As the co-owners of Zeeland-based trucking, warehousing and logistics firm Inontime Inc., Jon Lanning and business partner Eric Bruins have tried to build a culture based on trust and entrepreneurship, where every one of the more than 300 employees has a sense of ownership. That culture earned the two executives the Small Business People of the Year honor for the state of Michigan, as awarded by the U.S. Small Business Association. Lanning spoke with MiBiz about the role culture played in enabling growth for the company that has annual revenues in excess of $25 million, and how the general business climate affects small business executives.

Why is that sense of employee ownership so important for a trucking and warehousing operation?

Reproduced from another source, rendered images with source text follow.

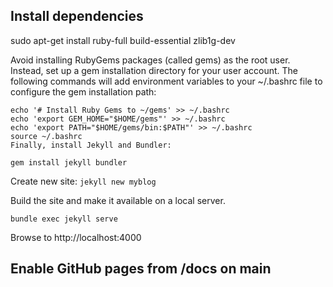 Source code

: ## Install dependencies

sudo apt-get install ruby-full build-essential zlib1g-dev

Avoid installing RubyGems packages (called gems) as the root user. Instead, set up a gem installation directory for your user account. The following commands will add environment variables to your ~/.bashrc file to configure the gem installation path:

```
echo '# Install Ruby Gems to ~/gems' >> ~/.bashrc
echo 'export GEM_HOME="$HOME/gems"' >> ~/.bashrc
echo 'export PATH="$HOME/gems/bin:$PATH"' >> ~/.bashrc
source ~/.bashrc
Finally, install Jekyll and Bundler:
```

`gem install jekyll bundler`

Create new site: `jekyll new myblog`

Build the site and make it available on a local server.

`bundle exec jekyll serve`

Browse to http://localhost:4000

## Enable GitHub pages from /docs on main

We don’t have to have a traditional time clock here where people have to punch in and out. We can still trust them to enter their hours and to do it honestly. And it’s way more efficient because not everybody starts and finishes in the same place when you’re in a trucking company, from an hours perspective. 

How else?

So often our customers are actually looking out for us because they know that we’ve watched out for them over the years, and that mutual collaboration on working together to try to minimize their logistics cost and watching out for each other just leads to some really cool dynamics. There’s just a lot of really special people that have made Inontime a cool place to work and then a cool place to be able to service customers well at the same time.

Do you have any particular experiences that you see as emblematic of the company’s culture?

In 2011 we bought a warehouse building. We formed an LLC and one of the things we did was we opened it up to all of our team members to be owners in that building. So it was kind of our version of an ESOP, where we then leased that building back to Inontime. We offered to loan them the money to (invest in) the LLC. So it wasn’t really about generating money. It was about our way of letting the team in on the success.

What are the challenges you’re seeing at an industry level?

From an industry perspective, there continues to be a shortage of great people to drive. We’re fortunate in the sense that we’re local, so our team members are home every night. That gives us a significant advantage from a hiring perspective. But at some level, part of the issue is companies only want to hire people with experience.

Given the shortage of real estate, are you able to expand much on the warehousing side?

We did just lease 200,000 square feet of warehousing space. We did have to sign a lease for that, but we were fortunate enough to find a really nice warehousing facility (with 32-foot ceilings) to do that. That gave us a bunch of additional capacity to continue to take on projects.

Do you foresee the need for more space? 

I wouldn’t be surprised if we continue to expand. As our customers need space, that’s our job. 

What’s the general growth strategy for Inontime?

We hope to be able to grow at a steady but controlled rate, and that is really important to us. For what it’s worth, our mission statement says that we want to have the most positive impact we can have. It’s a little bit of a strange thing, but for us, it’s not just about making money. I call it a triple bottom line. … Are we having a positive impact on our people, our vendors, the environment? And then, certainly, being able to make money and sustain the business is part of that as well.

What are you watching when it comes to policy that affects small businesses?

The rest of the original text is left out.